Dish Network/Echostar uses 110 and 119 for their service, while DirecTV mostly uses 101, with some channels on 110, 119, and their new MPEG4 HDTV channels on 99 and 103-degrees.


----------



## Phantom Gremlin (Jun 20, 2002)

litzdog911 said:


> DirecTV mostly uses 101, with some channels on 110, 119, and their new MPEG4 HDTV channels on 99 and 103-degrees.


Right now sats at 110 and 119 are still important. But once DirecTV puts up two more sats at 99 and 103 next year, I think that 110 and 119 become superfluous. Of course, they will need to keep those slots for a few years for legacy MPEG2.

Within a year DirecTV will have 4 Ka sats at 99 and 103 plus at least two Ku sats at 101.

In a rational world DirecTV would eventually relinquish 110 and 119 sat slots. But I'm sure they will instead contrive to hold on to that valuable "real estate in the sky".


----------



## litzdog911 (Oct 18, 2002)

The dates in October are getting closer


----------



## phxbruzer (Mar 8, 2002)

Thanks litzdog911, I've been trying to convince my roommate the the dish LNBs don't point at the sats, and that the sats are actually much higher in the sky. This actually shows that they are actually almost directly above head for us hear in Phoenix. Now just have to wait until Oct. 7th at 11:30 for sat at 101 and Noon for HD sat at 110.


----------



## litzdog911 (Oct 18, 2002)

phxbruzer said:


> Thanks litzdog911, I've been trying to convince my roommate the the dish LNBs don't point at the sats, and that the sats are actually much higher in the sky. This actually shows that they are actually almost directly above head for us hear in Phoenix.
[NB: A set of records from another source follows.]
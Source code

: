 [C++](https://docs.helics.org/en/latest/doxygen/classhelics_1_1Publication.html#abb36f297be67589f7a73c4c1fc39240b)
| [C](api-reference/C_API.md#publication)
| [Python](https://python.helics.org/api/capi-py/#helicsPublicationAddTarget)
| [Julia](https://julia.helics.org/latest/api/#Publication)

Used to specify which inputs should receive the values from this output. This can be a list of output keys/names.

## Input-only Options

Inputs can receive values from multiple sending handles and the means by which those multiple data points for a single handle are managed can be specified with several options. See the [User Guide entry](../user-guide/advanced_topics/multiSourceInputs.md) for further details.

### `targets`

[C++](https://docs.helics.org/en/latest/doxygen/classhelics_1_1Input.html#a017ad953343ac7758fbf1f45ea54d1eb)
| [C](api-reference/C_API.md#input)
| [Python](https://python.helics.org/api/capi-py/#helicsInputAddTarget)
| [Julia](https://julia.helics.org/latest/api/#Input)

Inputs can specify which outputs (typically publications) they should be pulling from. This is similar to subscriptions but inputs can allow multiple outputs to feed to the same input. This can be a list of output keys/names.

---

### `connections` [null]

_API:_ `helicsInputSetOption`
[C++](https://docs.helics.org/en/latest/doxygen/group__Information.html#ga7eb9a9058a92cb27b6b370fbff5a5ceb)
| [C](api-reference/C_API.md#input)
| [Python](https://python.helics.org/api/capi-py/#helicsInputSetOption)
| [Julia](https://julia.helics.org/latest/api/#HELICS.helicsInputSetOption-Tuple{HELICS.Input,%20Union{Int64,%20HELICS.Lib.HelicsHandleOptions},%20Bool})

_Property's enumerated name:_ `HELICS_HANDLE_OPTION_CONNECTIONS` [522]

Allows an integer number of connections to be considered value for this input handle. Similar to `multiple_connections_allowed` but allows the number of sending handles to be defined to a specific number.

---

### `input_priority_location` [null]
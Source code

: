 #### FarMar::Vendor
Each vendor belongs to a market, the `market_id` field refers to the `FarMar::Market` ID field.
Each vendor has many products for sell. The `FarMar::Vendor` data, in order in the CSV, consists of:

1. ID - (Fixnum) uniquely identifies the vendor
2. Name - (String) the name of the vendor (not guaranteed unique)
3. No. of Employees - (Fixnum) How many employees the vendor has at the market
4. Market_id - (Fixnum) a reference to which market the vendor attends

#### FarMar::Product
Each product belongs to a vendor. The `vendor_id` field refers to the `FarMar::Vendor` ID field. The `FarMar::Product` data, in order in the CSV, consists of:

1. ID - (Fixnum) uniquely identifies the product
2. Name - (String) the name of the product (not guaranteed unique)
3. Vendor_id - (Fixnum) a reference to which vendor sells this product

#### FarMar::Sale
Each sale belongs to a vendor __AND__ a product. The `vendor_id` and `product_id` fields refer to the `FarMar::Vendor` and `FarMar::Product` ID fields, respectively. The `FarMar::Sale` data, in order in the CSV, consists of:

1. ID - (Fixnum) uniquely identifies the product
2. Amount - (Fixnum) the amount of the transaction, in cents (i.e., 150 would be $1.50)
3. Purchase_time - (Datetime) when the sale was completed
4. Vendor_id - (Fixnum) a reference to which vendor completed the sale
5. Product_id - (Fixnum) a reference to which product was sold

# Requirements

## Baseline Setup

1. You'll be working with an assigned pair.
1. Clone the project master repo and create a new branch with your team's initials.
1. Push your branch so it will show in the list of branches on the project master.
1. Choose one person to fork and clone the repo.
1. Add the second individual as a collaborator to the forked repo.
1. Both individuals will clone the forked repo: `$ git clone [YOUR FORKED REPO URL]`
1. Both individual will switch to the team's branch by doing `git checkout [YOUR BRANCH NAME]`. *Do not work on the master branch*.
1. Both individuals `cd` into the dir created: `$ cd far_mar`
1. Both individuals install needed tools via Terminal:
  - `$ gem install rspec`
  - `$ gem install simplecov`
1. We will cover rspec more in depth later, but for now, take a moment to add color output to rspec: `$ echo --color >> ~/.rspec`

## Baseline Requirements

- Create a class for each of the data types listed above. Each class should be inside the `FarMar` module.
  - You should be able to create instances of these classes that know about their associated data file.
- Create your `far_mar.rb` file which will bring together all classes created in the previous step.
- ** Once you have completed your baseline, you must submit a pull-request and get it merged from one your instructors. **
Now just have to wait until Oct. 7th at 11:30 for sat at 101 and Noon for HD sat at 110.


Good point! It really confuses a lot of people when they see a satellite dish seemingly pointed at trees when actually the satellite is well above where the dish points.

Good luck with your roommate!


----------



## litzdog911 (Oct 18, 2002)

Folks in the Southern US will find ideal times starting this week.


----------



## poppagene (Dec 29, 2001)

Thanks for the heads up. Now I've got some information to help redirect placement of the dish on my roof.


----------



## litzdog911 (Oct 18, 2002)

poppagene said:


> Thanks for the heads up. Now I've got some information to help redirect placement of the dish on my roof.


Glad it helped!


----------



## Syznic (Oct 17, 2003)

Sticky!


----------



## phox_mulder (Feb 23, 2006)

Syznic said:


> Sticky!


It's pretty much over now.
It'll be close for a week, but not dead on anymore.

Spring will be the next opportunity.

phox


----------



## litzdog911 (Oct 18, 2002)

Not worth being a sticky. But I'll bring it back in March when the time is right again.


----------